BAP was one of the U.S. Agency for International Development’s first post-conflict initiatives aimed at increasing sustainable and diversified private sector growth. Beginning in 2007—as the country was transitioning from 15 years of civil strife—this five-year project focused on strengthening the coffee, horticulture, and dairy sectors, as well as promoting natural resource management, improving financial inclusion, and empowering women.

Welcoming Coffee Buyers

“BAP piloted a number of initiatives that have borne fruit and shown that a market-driven, private sector-led, value chain approach to sustained economic growth in Burundi is not only possible, but in fact is the preferred course to take to increase revenues and disposable incomes in rural communities,” said Lentz. “We have shown that proximity matters in extension, and that farmers learn best when shown through demonstrations. When rural populations are convinced that an initiative is in their interest, they will invest resources and adopt and replicate the initiative voluntarily. In many ways, BAP served to lay the foundation for sustained economic growth in Burundi.”

By the project’s end, farmer revenues had increased, the coffee sector was well on its way to successful privatization, Burundi’s competitiveness and visibility in regional and international markets had improved, women were poised to take positions of social and economic leadership, and the agricultural sector had reduced post-harvest losses, which translates to more food security. In concrete terms, the project:

  • Launched Burundi’s first business incubator, which quickly became the country’s primary institution for enterprise development. The incubator has trained more than 400 individuals—40 percent of them women—in 43 training sessions, and provided high-quality facilities and Internet and business services to 15 companies.
  • Collaborated with the World Bank and the International Monetary Fund to reform Burundian regulations on green coffee—opening the door for direct sales between coffee producers and buyers, for payment of premium prices for high-quality coffee to farmers, for entry of new processing actors into the sector, and for enhanced competition between brokers.
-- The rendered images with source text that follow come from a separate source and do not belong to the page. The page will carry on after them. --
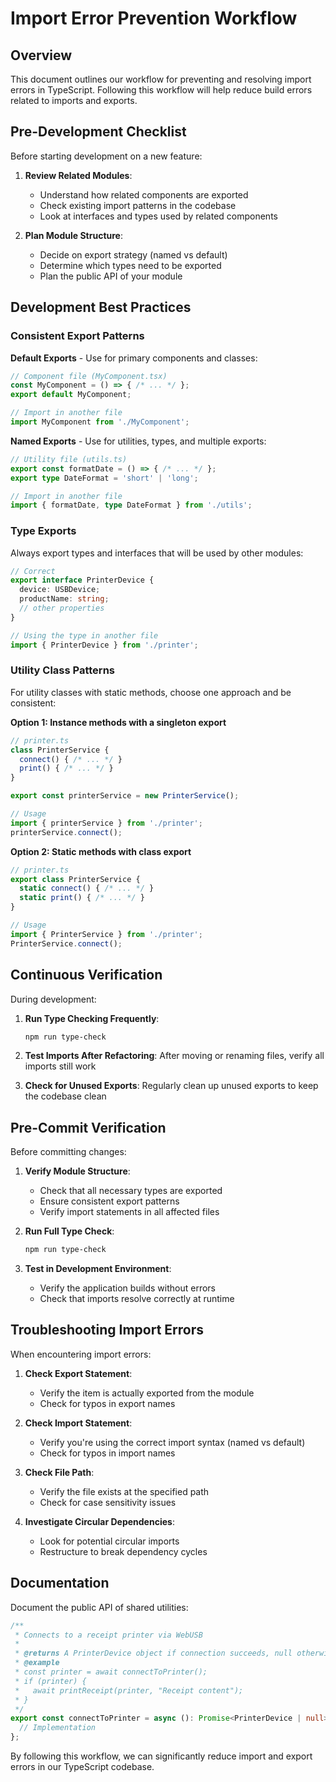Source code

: # Import Error Prevention Workflow

## Overview

This document outlines our workflow for preventing and resolving import errors in TypeScript. Following this workflow will help reduce build errors related to imports and exports.

## Pre-Development Checklist

Before starting development on a new feature:

1. **Review Related Modules**:
   - Understand how related components are exported
   - Check existing import patterns in the codebase
   - Look at interfaces and types used by related components

2. **Plan Module Structure**:
   - Decide on export strategy (named vs default)
   - Determine which types need to be exported
   - Plan the public API of your module

## Development Best Practices

### Consistent Export Patterns

**Default Exports** - Use for primary components and classes:
```typescript
// Component file (MyComponent.tsx)
const MyComponent = () => { /* ... */ };
export default MyComponent;

// Import in another file
import MyComponent from './MyComponent';
```

**Named Exports** - Use for utilities, types, and multiple exports:
```typescript
// Utility file (utils.ts)
export const formatDate = () => { /* ... */ };
export type DateFormat = 'short' | 'long';

// Import in another file
import { formatDate, type DateFormat } from './utils';
```

### Type Exports

Always export types and interfaces that will be used by other modules:

```typescript
// Correct
export interface PrinterDevice {
  device: USBDevice;
  productName: string;
  // other properties
}

// Using the type in another file
import { PrinterDevice } from './printer';
```

### Utility Class Patterns

For utility classes with static methods, choose one approach and be consistent:

**Option 1: Instance methods with a singleton export**
```typescript
// printer.ts
class PrinterService {
  connect() { /* ... */ }
  print() { /* ... */ }
}

export const printerService = new PrinterService();

// Usage
import { printerService } from './printer';
printerService.connect();
```

**Option 2: Static methods with class export**
```typescript
// printer.ts
export class PrinterService {
  static connect() { /* ... */ }
  static print() { /* ... */ }
}

// Usage
import { PrinterService } from './printer';
PrinterService.connect();
```

## Continuous Verification

During development:

1. **Run Type Checking Frequently**:
   ```bash
   npm run type-check
   ```

2. **Test Imports After Refactoring**:
   After moving or renaming files, verify all imports still work

3. **Check for Unused Exports**:
   Regularly clean up unused exports to keep the codebase clean

## Pre-Commit Verification

Before committing changes:

1. **Verify Module Structure**:
   - Check that all necessary types are exported
   - Ensure consistent export patterns
   - Verify import statements in all affected files

2. **Run Full Type Check**:
   ```bash
   npm run type-check
   ```

3. **Test in Development Environment**:
   - Verify the application builds without errors
   - Check that imports resolve correctly at runtime

## Troubleshooting Import Errors

When encountering import errors:

1. **Check Export Statement**:
   - Verify the item is actually exported from the module
   - Check for typos in export names

2. **Check Import Statement**:
   - Verify you're using the correct import syntax (named vs default)
   - Check for typos in import names

3. **Check File Path**:
   - Verify the file exists at the specified path
   - Check for case sensitivity issues

4. **Investigate Circular Dependencies**:
   - Look for potential circular imports
   - Restructure to break dependency cycles

## Documentation

Document the public API of shared utilities:

```typescript
/**
 * Connects to a receipt printer via WebUSB
 * 
 * @returns A PrinterDevice object if connection succeeds, null otherwise
 * @example
 * const printer = await connectToPrinter();
 * if (printer) {
 *   await printReceipt(printer, "Receipt content");
 * }
 */
export const connectToPrinter = async (): Promise<PrinterDevice | null> => {
  // Implementation
};
```

By following this workflow, we can significantly reduce import and export errors in our TypeScript codebase.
At least 37 new buyers and roasters from North America, Europe, Asia, and the South Pacific either bought or showed interest in buying and selling Burundian coffee.
  • Built and launched Burundi’s first two modern milk collection centers, which increased dairy farmer revenues by 36 percent in the first six months and introduced innovative solutions to improve animal health.
  • Rehabilitated four community water systems in Kayanza and Muyinga provinces, improving access to potable water for 16,613 people. All told, BAP’s hygiene and sanitation activities improved access to sanitary facilities for 21,886 rural Burundians in six provinces.
  • Trained 5,718 farmers—62 percent of them women—in horticultural best practices and 1,100 farmers in good agronomic practices, good management practices, and food processing for conservation.
  • Trained 409 literacy trainers—95 percent of them women—who in turn opened 259 literacy centers and transferred basic reading skills to 5,200 association members.
  • Trained nearly 1,400 Burundian women leaders in how to create and manage associations, and on organization and institutional governance, financial and material resource management, project planning, basic business skills, and the implementation and monitoring of income-generating development activities.

The training related to business associations, in particular, led to several sociocultural changes that could be far-reaching. At the most basic level, participants came to recognize that associations exist to render service to their members, not the other way around. They became more open to engaging with outside investors; they developed new skills in governance and management that should extend beyond the association context; and they came to understand that to be an equal partner in any transaction, you must have a stake in the outcome.

“Numerous association leaders moved from a reactive to a proactive stance on decision making and began to take responsibility for decisions and activities, as well as for the mobilization of resources necessary to accomplish their priorities,” said Lentz.